One of the perks of fronting a band with goth-leaning tendencies (or Kiss) is the ability to freeze the aging process by slathering on ever-increasing amounts of makeup.  Coal Chamber frontman Dez Fafara certainly took advantage of the opportunity during Monday night’s performance at Rams Head Live, covering his face in white paint save for a blackened strip across his eyes.

But if Dez looked like the third member of Insane Clown Posse, his band’s performance otherwise remained unchanged, almost as though it was frozen in time since their last tour with the evening’s headliners, Sevendust, in 1998.

Without any new material to promote, the band pounded their way through a thirteen song set that relied exclusively upon their 10+ years old studio output.  The capacity crowd, many of whom were on hand to see Coal Chamber’s first area performance since reforming late last year, were partial to songs from the band’s debut, including Loco, Big Truck, and the set closer, Sway.  As ever, Coal Chamber’s bottom-heavy sound, coupled with Dez’s gravel-gargled screams, played heavier live than on record.  And while Dez has never really gone away, recording and touring for the past decade with Devildriver, guitarist Meegs Rascon and drummer Bug Cox came back with the same stage presence as they did 15 years ago, Meegs glaring dead-eyed at the crowd while Bug broke drum sticks at will as roadies stood by with back up. 
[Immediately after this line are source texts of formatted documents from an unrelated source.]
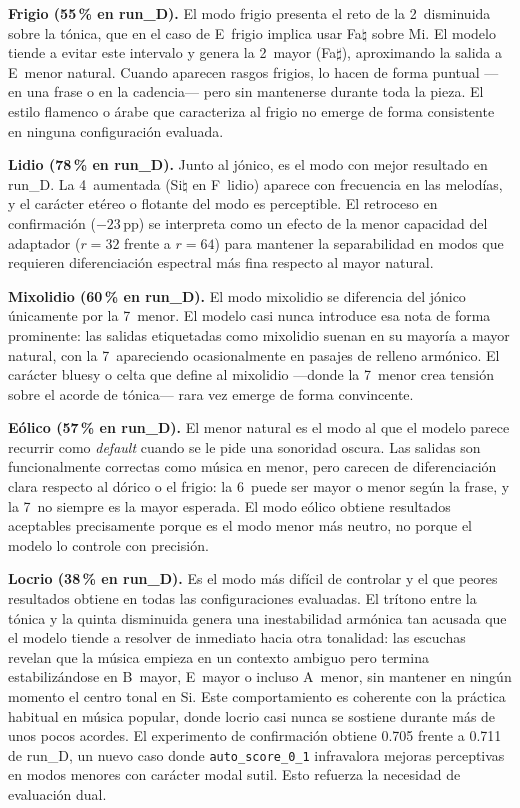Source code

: \documentclass[%
    school=etsisi,%
    type=pfg,%
    degree=61CD,%
]{upm-report}
\begin{document}
\textbf{Frigio (55\,\% en run\_D).} El modo frigio presenta el reto de la 2\textordfeminine\ disminuida sobre la t\'onica, que en el caso de E~frigio implica usar Fa$\natural$ sobre Mi. El modelo tiende a evitar este intervalo y genera la 2\textordfeminine\ mayor (Fa$\sharp$), aproximando la salida a E~menor natural. Cuando aparecen rasgos frigios, lo hacen de forma puntual ---en una frase o en la cadencia--- pero sin mantenerse durante toda la pieza. El estilo flamenco o \'arabe que caracteriza al frigio no emerge de forma consistente en ninguna configuraci\'on evaluada.

\textbf{Lidio (78\,\% en run\_D).} Junto al j\'onico, es el modo con mejor resultado en run\_D. La 4\textordfeminine\ aumentada (Si$\natural$ en F~lidio) aparece con frecuencia en las melodías, y el car\'acter et\'ereo o flotante del modo es perceptible. El retroceso en confirmaci\'on ($-23$\,pp) se interpreta como un efecto de la menor capacidad del adaptador ($r=32$ frente a $r=64$) para mantener la separabilidad en modos que requieren diferenciaci\'on espectral m\'as fina respecto al mayor natural.

\textbf{Mixolidio (60\,\% en run\_D).} El modo mixolidio se diferencia del j\'onico \'unicamente por la 7\textordfeminine\ menor. El modelo casi nunca introduce esa nota de forma prominente: las salidas etiquetadas como mixolidio suenan en su mayor\'ia a mayor natural, con la 7\textordfeminine\ apareciendo ocasionalmente en pasajes de relleno arm\'onico. El car\'acter bluesy o celta que define al mixolidio ---donde la 7\textordfeminine\ menor crea tensi\'on sobre el acorde de t\'onica--- rara vez emerge de forma convincente.

\textbf{E\'olico (57\,\% en run\_D).} El menor natural es el modo al que el modelo parece recurrir como \textit{default} cuando se le pide una sonoridad oscura. Las salidas son funcionalmente correctas como m\'usica en menor, pero carecen de diferenciaci\'on clara respecto al d\'orico o el frigio: la 6\textordfeminine\ puede ser mayor o menor seg\'un la frase, y la 7\textordfeminine\ no siempre es la mayor esperada. El modo e\'olico obtiene resultados aceptables precisamente porque es el modo menor m\'as neutro, no porque el modelo lo controle con precisi\'on.

\textbf{Locrio (38\,\% en run\_D).} Es el modo m\'as dif\'icil de controlar y el que peores resultados obtiene en todas las configuraciones evaluadas. El tr\'itono entre la t\'onica y la quinta disminuida genera una inestabilidad arm\'onica tan acusada que el modelo tiende a resolver de inmediato hacia otra tonalidad: las escuchas revelan que la m\'usica empieza en un contexto ambiguo pero termina estabiliz\'andose en B~mayor, E~mayor o incluso A~menor, sin mantener en ning\'un momento el centro tonal en Si. Este comportamiento es coherente con la pr\'actica habitual en m\'usica popular, donde locrio casi nunca se sostiene durante m\'as de unos pocos acordes. El experimento de confirmaci\'on obtiene 0.705 frente a 0.711 de run\_D, un nuevo caso donde \texttt{auto\_score\_0\_1} infravalora mejoras perceptivas en modos menores con car\'acter modal sutil. Esto refuerza la necesidad de evaluaci\'on dual.
\end{document}
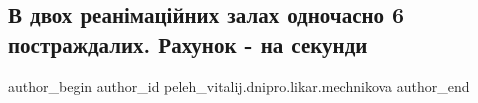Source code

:  
 
 
 
 

\subsection{В двох реанімаційних залах одночасно 6 постраждалих. Рахунок - на секунди}
\label{sec:15_01_2023.fb.peleh_vitalij.dnipro.likar.mechnikova.1.v_dvokh_rean_mats_in}

\ifcmt
 author_begin
   author_id peleh_vitalij.dnipro.likar.mechnikova
 author_end
\fi
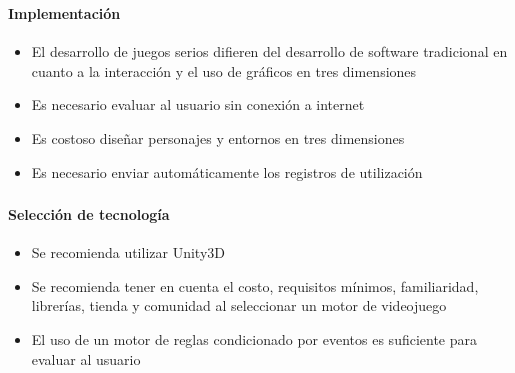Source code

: \begin{frame}
\frametitle{\pagetitle}
\framesubtitle{Implementación}
\begin{itemize}[<+->]

\item El desarrollo de juegos serios difieren del desarrollo de software tradicional 
en cuanto a la interacción y el uso de gráficos en tres dimensiones


    

\item Es necesario evaluar al usuario sin conexión a internet

\item Es costoso diseñar personajes y entornos en tres dimensiones

\item Es necesario enviar automáticamente los registros de utilización 

\end{itemize}
\end{frame}

\begin{frame}[noframenumbering]
\frametitle{\pagetitle}
\framesubtitle{Selección de tecnología}
\begin{itemize}[<+->]

\item Se recomienda utilizar Unity3D 

\item Se recomienda tener en cuenta el costo, requisitos mínimos, familiaridad,
librerías, tienda y comunidad al seleccionar un motor de videojuego

\item El uso de un motor de reglas condicionado por eventos es suficiente para
evaluar al usuario

\end{itemize}
\end{frame}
Coal Chamber’s newest member, Chela Harper, must have responded to the band’s craigslist ad requesting a female willing to wear dark makeup and pirouette while occasionally hitting a few bass notes.  A teeny bopper at best during the band’s heyday, she was clearly a hit with the mostly male crowd.

Compared to Coal Chamber, Sevendust’s post-90s output is a study in nu-metal contrast.  The Atlanta, Georgia five piece never went away, putting out 9 albums while consistently touring the club circuit.  With the return of guitarist Clint Lowery a few years back, the original lineup is the same as it was when the band formed in 1997. 

Unsurprisingly, songs from their debut album and follow-up Home saw the most devil horn salutes.  Five of the band’s thirteen song set came from the 1997-1999 era.  While he’s not jumping around the stage as buoyantly these days, singer Lajon Witherspoon’s vocals sounded rich and his gracious stage presence was a sharp turn from Dez’s painted jumping bean. 

The band tore through their 75 minute set, with bassist Vince Hornsby and a hooded Lowery showcasing for the crowd most energetically.  Along the way, they debuted 3 new songs from the recently released Black Out the Sun.  If their sales haven’t kept up since the last millennium, their sound hasn’t changed much.  The only disappointments of the evening were the piped-in backing vocals that were apparent during several songs (note: if you’re going to use backing tracks, at least keep your mouth near the mic when they’re in use) and the band’s decision to close with post Y2K encores on a co-headlining tour whose appeal is clearly nostalgic.  “Bitch,” “Waffle,” or the title track from Home could have sent the fans home happy. 

Still, if you were an angsty, testosterone-addled man child in the late 1990s or loved someone who was, this a tour worth grabbing your chain wallet and plunking down $30.